ATLANTA: The Centers for Disease Control and Prevention (CDC) has launched a $1.6 million consumer-focused PR campaign to discourage the overuse of antibiotics. The initiative, "Get Smart: Know When Antibiotics Work," marks the first time CDC has launched a major PR push targeting consumers.
The effort is aimed mainly at parents because the majority of antibiotic prescriptions are written for children. Print and online educational brochures in English and Spanish, as well as TV, radio, and print PSAs, are being used to inform parents about when antibiotics are appropriate.
CDC and Ogilvy PR have also developed a campaign mascot - an owl wearing a T-shirt bearing the campaign slogan. The government agency hopes doctors will attach a toy version of the owl to their stethoscopes to entertain kids.
The mascot was developed in part to counteract Max, a plastic zebra developed by Pfizer for Zithromax, an antibiotic for ear infections.
"It is of concern that children have started to recognize a character associated with an antibiotic," said Richard Bresser, medical director for CDC and head of campaign in reference to the Max character.

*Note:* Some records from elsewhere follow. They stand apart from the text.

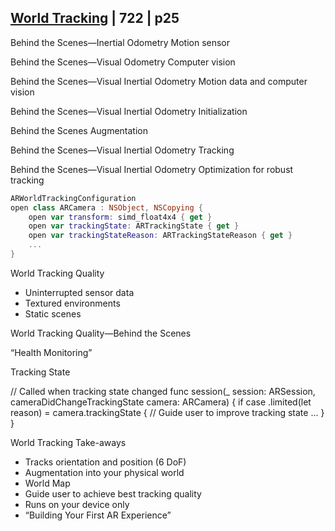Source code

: 
## [World Tracking](2-world-tracking.md) | 722 | p25


Behind the Scenes—Inertial Odometry
Motion sensor

Behind the Scenes—Visual Odometry
Computer vision

Behind the Scenes—Visual Inertial Odometry
Motion data and computer vision

Behind the Scenes—Visual Inertial Odometry
Initialization


Behind the Scenes
Augmentation


 Behind the Scenes—Visual Inertial Odometry
Tracking


 Behind the Scenes—Visual Inertial Odometry
Optimization for robust tracking


```swift 
ARWorldTrackingConfiguration
open class ARCamera : NSObject, NSCopying {
    open var transform: simd_float4x4 { get }
    open var trackingState: ARTrackingState { get }
    open var trackingStateReason: ARTrackingStateReason { get }
    ... 
}
```

World Tracking Quality

- Uninterrupted sensor data
- Textured environments
- Static scenes


World Tracking Quality—Behind the Scenes

“Health Monitoring”

Tracking State

 
// Called when tracking state changed
func session(_ session: ARSession, cameraDidChangeTrackingState camera: ARCamera) {
    if case .limited(let reason) = camera.trackingState { // Guide user to improve tracking state
        ...
    } 
}

World Tracking
Take-aways

- Tracks orientation and position (6 DoF)
- Augmentation into your physical world
- World Map
- Guide user to achieve best tracking quality
- Runs on your device only
- “Building Your First AR Experience”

The CDC campaign was originally created to combat the problem of antibiotic resistance, which can develop from overuse. For years, the agency has provided physicians with guidelines on appropriate antibiotic use. Additional outreach proved necessary when research showed that patient demand is the driving factor in overuse.
"Doctors get worn down by parents" insisting that their children be given an antibiotic, explained Pam Jenkins, managing director for Ogilvy PR. "We had to get out and talk to consumers more aggressively."
Ogilvy PR has been working on the campaign since last year, when it was chosen by CDC to help with strategy, materials development and dissemination, and media relations.